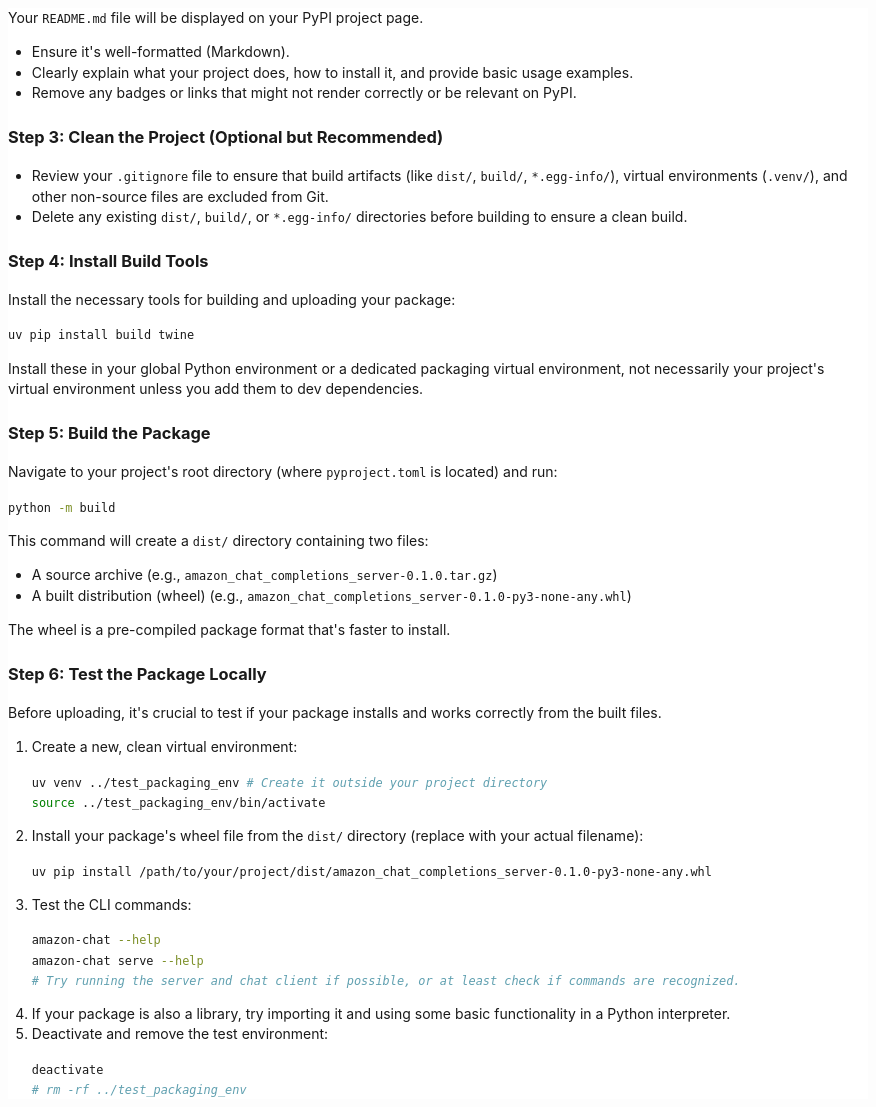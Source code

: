 Your `README.md` file will be displayed on your PyPI project page.
*   Ensure it's well-formatted (Markdown).
*   Clearly explain what your project does, how to install it, and provide basic usage examples.
*   Remove any badges or links that might not render correctly or be relevant on PyPI.

### Step 3: Clean the Project (Optional but Recommended)

*   Review your `.gitignore` file to ensure that build artifacts (like `dist/`, `build/`, `*.egg-info/`), virtual environments (`.venv/`), and other non-source files are excluded from Git.
*   Delete any existing `dist/`, `build/`, or `*.egg-info/` directories before building to ensure a clean build.

### Step 4: Install Build Tools

Install the necessary tools for building and uploading your package:
```bash
uv pip install build twine
```
Install these in your global Python environment or a dedicated packaging virtual environment, not necessarily your project's virtual environment unless you add them to dev dependencies.

### Step 5: Build the Package

Navigate to your project's root directory (where `pyproject.toml` is located) and run:
```bash
python -m build
```
This command will create a `dist/` directory containing two files:
*   A source archive (e.g., `amazon_chat_completions_server-0.1.0.tar.gz`)
*   A built distribution (wheel) (e.g., `amazon_chat_completions_server-0.1.0-py3-none-any.whl`)

The wheel is a pre-compiled package format that's faster to install.

### Step 6: Test the Package Locally

Before uploading, it's crucial to test if your package installs and works correctly from the built files.
1.  Create a new, clean virtual environment:
    ```bash
    uv venv ../test_packaging_env # Create it outside your project directory
    source ../test_packaging_env/bin/activate
    ```
2.  Install your package's wheel file from the `dist/` directory (replace with your actual filename):
    ```bash
    uv pip install /path/to/your/project/dist/amazon_chat_completions_server-0.1.0-py3-none-any.whl
    ```
3.  Test the CLI commands:
    ```bash
    amazon-chat --help
    amazon-chat serve --help
    # Try running the server and chat client if possible, or at least check if commands are recognized.
    ```
4.  If your package is also a library, try importing it and using some basic functionality in a Python interpreter.
5.  Deactivate and remove the test environment:
    ```bash
    deactivate
    # rm -rf ../test_packaging_env
    ```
================
What you copy should begin at the line with "The wheel is" and end at the final line of the listing, each line exactly as it is.

**RESULT OF THE TASK:**
The wheel is a pre-compiled package format that's faster to install.

### Step 6: Test the Package Locally

Before uploading, it's crucial to test if your package installs and works correctly from the built files.
1.  Create a new, clean virtual environment:
    ```bash
    uv venv ../test_packaging_env # Create it outside your project directory
    source ../test_packaging_env/bin/activate
    ```
2.  Install your package's wheel file from the `dist/` directory (replace with your actual filename):
    ```bash
    uv pip install /path/to/your/project/dist/amazon_chat_completions_server-0.1.0-py3-none-any.whl
    ```
3.  Test the CLI commands:
    ```bash
    amazon-chat --help
    amazon-chat serve --help
    # Try running the server and chat client if possible, or at least check if commands are recognized.
    ```
4.  If your package is also a library, try importing it and using some basic functionality in a Python interpreter.
5.  Deactivate and remove the test environment:
    ```bash
    deactivate
    # rm -rf ../test_packaging_env
    ```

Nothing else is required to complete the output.